There will be annual reviews of your progress, drawing on indicators such as attendance, assessment of your mini-projects, and course results at the end of your first year, followed by the submission of a written report, in support of your transfer from Probationary Research Student status to DPhil status at the end of your second year, and a Confirmation of Status interview at the end of your third year, to ascertain progression towards the submission of your DPhil thesis.

Applicants are normally expected to be predicted or have achieved a first-class undergraduate degree with honours (or equivalent international qualifications), as a minimum, in mathematics or a related numerate discipline. 

For applicants with a degree from the USA, the minimum GPA sought is 3.6 out of 4.0.

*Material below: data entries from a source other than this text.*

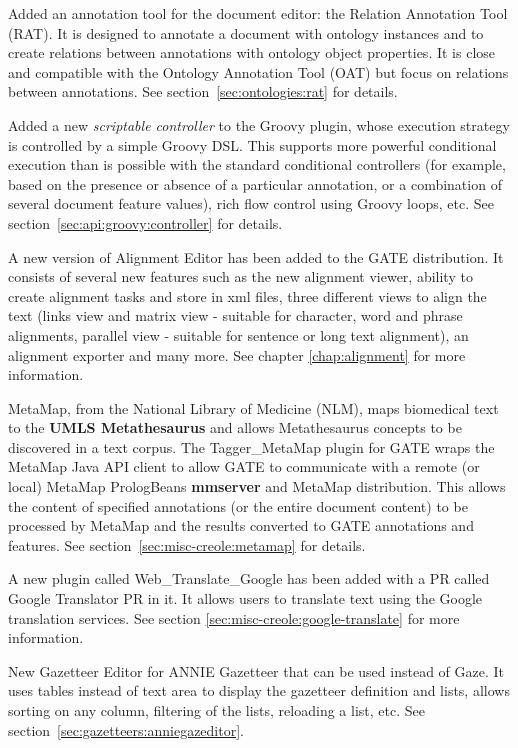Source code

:
Added an annotation tool for the document editor: the Relation Annotation
Tool (RAT). It is designed to annotate a document with ontology instances
and to create relations between annotations with ontology object
properties. It is close and compatible with the Ontology Annotation Tool
(OAT) but focus on relations between annotations. See
section~\ref{sec:ontologies:rat} for details.

Added a new \emph{scriptable controller} to the Groovy plugin, whose execution
strategy is controlled by a simple Groovy DSL.  This supports more powerful
conditional execution than is possible with the standard conditional
controllers (for example, based on the presence or absence of a particular
annotation, or a combination of several document feature values), rich flow
control using Groovy loops, etc.  See
section~\ref{sec:api:groovy:controller} for details.

A new version of Alignment Editor has been added to the GATE distribution. It 
consists of several new features such as the new alignment viewer, ability to
create alignment tasks and store in xml files, three different views to align
the text (links view and matrix view - suitable for character, word and phrase
alignments, parallel view - suitable for sentence or long text alignment), an
alignment exporter and many more.  See chapter \ref{chap:alignment} for more 
information.

MetaMap, from the National Library of Medicine (NLM), maps biomedical text to 
the \textbf{UMLS Metathesaurus} and allows Metathesaurus concepts to be 
discovered in a text corpus. The Tagger\_MetaMap plugin for GATE wraps the 
MetaMap Java API client to allow GATE to communicate with a remote (or local) 
MetaMap PrologBeans \textbf{mmserver} and MetaMap distribution. This allows the 
content of specified annotations (or the entire document content) to be 
processed by MetaMap and the results converted to GATE annotations and features.
See section~\ref{sec:misc-creole:metamap} for details.

A new plugin called Web\_Translate\_Google has been added with a PR called 
Google Translator PR in it.  It allows users to translate text using the
Google translation services.  See section \ref{sec:misc-creole:google-translate}
for more information.

New Gazetteer Editor for ANNIE Gazetteer that can be used instead of
Gaze. It uses tables instead of text area to display the gazetteer
definition and lists, allows sorting on any column, filtering of the lists,
reloading a list, etc. See section~\ref{sec:gazetteers:anniegazeditor}.

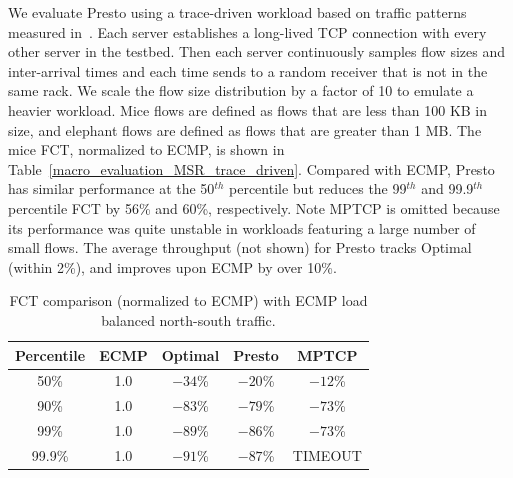 We evaluate Presto using a trace-driven workload based on traffic patterns measured in~\cite{kandula2009nature}. 
Each server establishes a long-lived TCP connection 
with every other server in the testbed. 
Then each server continuously samples flow sizes and inter-arrival times and each time sends to a random receiver
that is not in the same rack.
We scale the flow size distribution by a factor of 10 to emulate a heavier workload. 
Mice flows are defined as flows that are less than 100 KB in size, and elephant flows are defined as flows
that are greater than 1 MB. The mice FCT, normalized to ECMP, 
is shown in Table~\ref{macro_evaluation_MSR_trace_driven}. 
Compared with ECMP, Presto has similar performance at the 50$^{th}$ percentile but reduces the 99$^{th}$ and 99.9$^{th}$ percentile FCT by 56\% and 60\%, respectively. 
Note MPTCP is omitted because its performance was quite unstable in workloads
featuring a large number of small flows.
The average throughput (not shown) for Presto tracks Optimal (within 2\%), and improves upon ECMP by over 10\%.


\begin{table}[!htb]
\begin{center}
\begin{tabular}{ |c|c|c|c|c| }
 \hline

 Percentile & ECMP & Optimal & Presto & MPTCP \\
 \hline
 50\%       & 1.0 & $-34$\%     & $-20$\%   & $-12$\% \\
 90\%       & 1.0 & $-83$\%     & $-79$\%   & $-73$\% \\
 99\%       & 1.0 & $-89$\%     & $-86$\%   & $-73$\% \\
 99.9\%     & 1.0 & $-91$\%      & $-87$\%   & TIMEOUT \\

 \hline
\end{tabular}
\caption{FCT comparison (normalized to ECMP) with ECMP load balanced north-south traffic.}
	\label{macro_evaluation_north_south_traffic}
\end{center}
\end{table}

A previous master's degree is not required, though the requirement for a first-class undergraduate degree with honours can be alternatively demonstrated by strong performance in a master's degree.

Highly motivated and mathematically capable students with a degree in other subjects are also encouraged to apply.

If you hold non-UK qualifications and wish to check how your qualifications match these requirements, you can contact the National Recognition Information Centre for the United Kingdom (UK NARIC).

No Graduate Record Examination (GRE) or GMAT scores are sought.

• Official transcript(s)
• CV/résumé
• Statement of purpose/personal statement:One to two pages
• References/letters of recommendation:Three overall, generally academic

ENGLISH LANGUAGE REQUIREMENTS

Standard level

Want to improve your English level for admission?

Prepare for the program requirements with English Online by the British Council.

• ✔️ Flexible study schedule
• ✔️ Experienced teachers
• ✔️ Certificate upon completion

📘 Recommended for students with an IELTS level of 6.0 or below.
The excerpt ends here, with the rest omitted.